# Exercise details
Please copy the listing that follows exactly, leaving out any pictures.

# Given data
◆ ◆ ◆ ◆ ◆

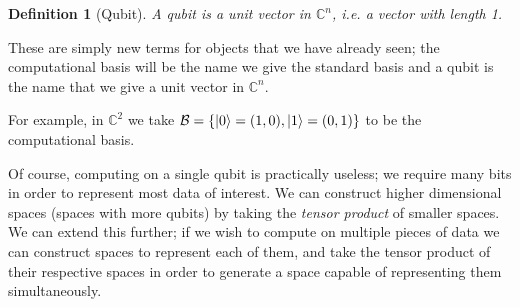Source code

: \documentclass{article}
\renewcommand{\ket}{\Ket}
\theoremstyle{plain}
\theoremstyle{centered}
\newtheorem{definition}{Definition}
\renewcommand{\ket}{\Ket}
\newcommand{\camelia}{{\color{red}comment: }}
\newcommand{\bb}[1]{\mathbb{#1}}
\renewcommand{\cal}[1]{\mathcal{#1}}
\begin{document}
        \begin{definition}[Qubit]\label{def:qubit}
            A \textit{qubit} is a unit vector in $\bb{C}^n$, i.e. a vector with length 1.
        \end{definition}
        These are simply new terms for objects that we have already seen; the computational basis will be the name we give the standard basis and a qubit is the name that we give a unit vector in $\bb{C}^n$.

        
        For example, in $\bb{C}^2$ we take $\cal{B} = \{\ket{0} = (1,0), \ket{1} = (0, 1)\}$ to be the computational basis.
        
        Of course, computing on a single qubit is practically useless; we require many bits in order to represent most data of interest.
        We can construct higher dimensional spaces (spaces with more qubits) by taking the \textit{tensor product} of smaller spaces.
        We can extend this further; if we wish to compute on multiple pieces of data we can construct spaces to represent each of them, and take the tensor product of their respective spaces in order to generate a space capable of representing them simultaneously.

\end{document}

◆ ◆ ◆ ◆ ◆

# Finished exercise
Source code

: \documentclass{article}
\renewcommand{\ket}{\Ket}
\theoremstyle{plain}
\theoremstyle{centered}
\newtheorem{definition}{Definition}
\renewcommand{\ket}{\Ket}
\newcommand{\camelia}{{\color{red}comment: }}
\newcommand{\bb}[1]{\mathbb{#1}}
\renewcommand{\cal}[1]{\mathcal{#1}}
\begin{document}
        \begin{definition}[Qubit]\label{def:qubit}
            A \textit{qubit} is a unit vector in $\bb{C}^n$, i.e. a vector with length 1.
        \end{definition}
        These are simply new terms for objects that we have already seen; the computational basis will be the name we give the standard basis and a qubit is the name that we give a unit vector in $\bb{C}^n$.

        
        For example, in $\bb{C}^2$ we take $\cal{B} = \{\ket{0} = (1,0), \ket{1} = (0, 1)\}$ to be the computational basis.
        
        Of course, computing on a single qubit is practically useless; we require many bits in order to represent most data of interest.
        We can construct higher dimensional spaces (spaces with more qubits) by taking the \textit{tensor product} of smaller spaces.
        We can extend this further; if we wish to compute on multiple pieces of data we can construct spaces to represent each of them, and take the tensor product of their respective spaces in order to generate a space capable of representing them simultaneously.

\end{document}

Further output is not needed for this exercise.